There’s a medical screening for every patient, just like with any other procedure, but “the main consideration is really just like, ‘What do you feel like is going to fit best for you in your life?’ ” she said.

Generally, medication abortion allows the person to manage the process at home or at their own pace. This option can provide more privacy but typically comes with more pain, cramping and bleeding for a longer time. The aspiration procedure, on the other hand, is a quicker process that includes pain management and confirmation from a medical professional that it is complete. It can be a better option for people for whom pregnancy is already a traumatic experience, experts say.
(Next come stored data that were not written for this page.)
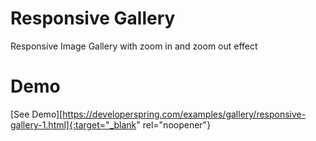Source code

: # Responsive Gallery
Responsive Image Gallery with zoom in and zoom out effect
# Demo
[See Demo][https://developerspring.com/examples/gallery/responsive-gallery-1.html]{:target="_blank" rel="noopener"}
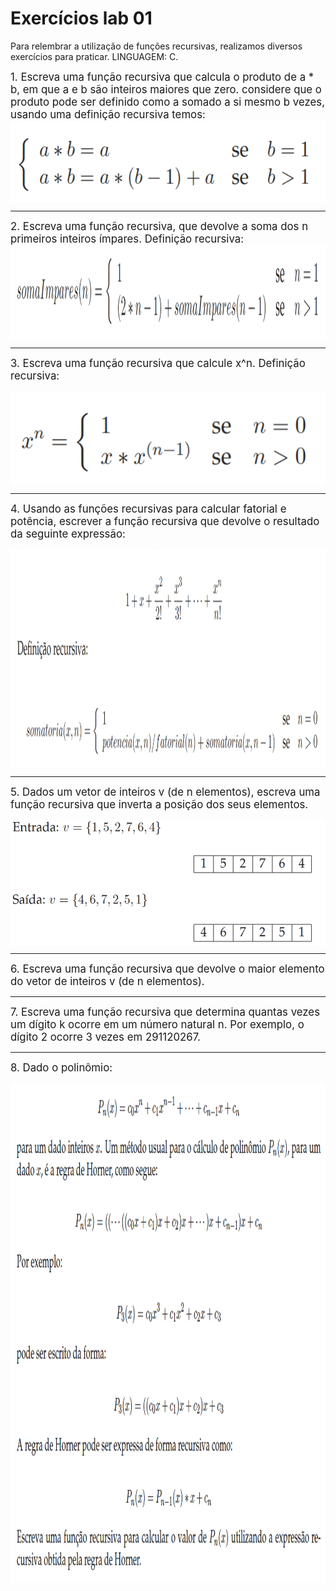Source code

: # Exercícios lab 01

Para relembrar a utilização de funções recursivas, realizamos diversos exercícios para praticar. LINGUAGEM: C.

<div>
    <big>1. Escreva uma função recursiva que calcula o produto de a * b, em que a e b são inteiros maiores que zero. considere que  o     produto pode ser definido como a somado a si mesmo b vezes, usando uma definição recursiva temos:</big>

<img align="center" alt="exercicio1" height="130" width="550" src="./imgs/exercicio1.png" />

----------
</div>

<div>
    <big>2. Escreva uma função recursiva, que devolve a soma dos n primeiros inteiros ímpares. Definição recursiva:</big>

<img align="center" alt="exercicio2" height="150" width="1100" src="./imgs/exercicio2.png" />

----------
</div>

<div>

<big>3. Escreva uma função recursiva que calcule x^n. Definição recursiva:</big>

<img align="center" alt="exercicio3" height="150" width="550" src="./imgs/exercicio3.png" />

----------
</div>

<div>

<big>4. Usando as funções recursivas para calcular fatorial e potência, escrever a função recursiva que devolve o resultado da seguinte expressão:</big>

<img align="center" alt="exercicio4" height="350" width="1200" src="./imgs/exercicio4.png" />

----------
</div>

<div>

<big>5. Dados um vetor de inteiros v (de n elementos), escreva uma função recursiva que inverta a posição dos seus elementos.</big>

<img align="center" alt="exercicio5" height="200" width="550" src="./imgs/exercicio5.png" />

----------
</div>

<div> 

<big>6. Escreva uma função recursiva que devolve o maior elemento do vetor de inteiros v (de n elementos).</big>

----------
</div>

<div> 

<big>7. Escreva uma função recursiva que determina quantas vezes um dígito k ocorre em um número natural n. Por exemplo, o dígito 2 ocorre 3 vezes em 291120267.</big>

----------
</div>

<div> 

<big>8. Dado o polinômio:</big>

<img align="center" alt="exercicio8" height="800" width="1200" src="./imgs/exercicio8.png" />

</div>
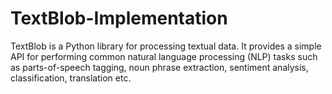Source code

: # TextBlob-Implementation
TextBlob is a Python library for processing textual data. It provides a simple API for performing common natural language processing (NLP) tasks such as parts-of-speech tagging, noun phrase extraction, sentiment analysis, classification, translation etc.
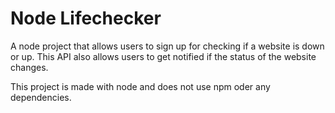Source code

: # Node Lifechecker

A node project that allows users to sign up for checking if a website is down or up.
This API also allows users to get notified if the status of the website changes.

This project is made with node and does not use npm oder any dependencies.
If you are a low-income mom of two already and you are pregnant and don’t want to be, you might like the idea of a noninvasive option that you can manage at home. But you might also be dealing with more than anybody does on a regular basis, so you might just want to get into a clinic and get things over with,” Moore said.

In any case, both medication abortion and the aspiration procedure have been proved to be safe and effective.

“Individual patients may have their own needs and preferences, and it’s important that my patients be able to choose the method that is right for them, ” Villavicencio said.

“In the future of abortion care in a post-Roe landscape, there will be new benefits to each intervention — medication abortion, for example, because of its proven safety via mail order and the (surgical) abortion procedure because patients who have to travel to a different state will know with certainty that they are no longer pregnant immediately upon completion of the procedure.”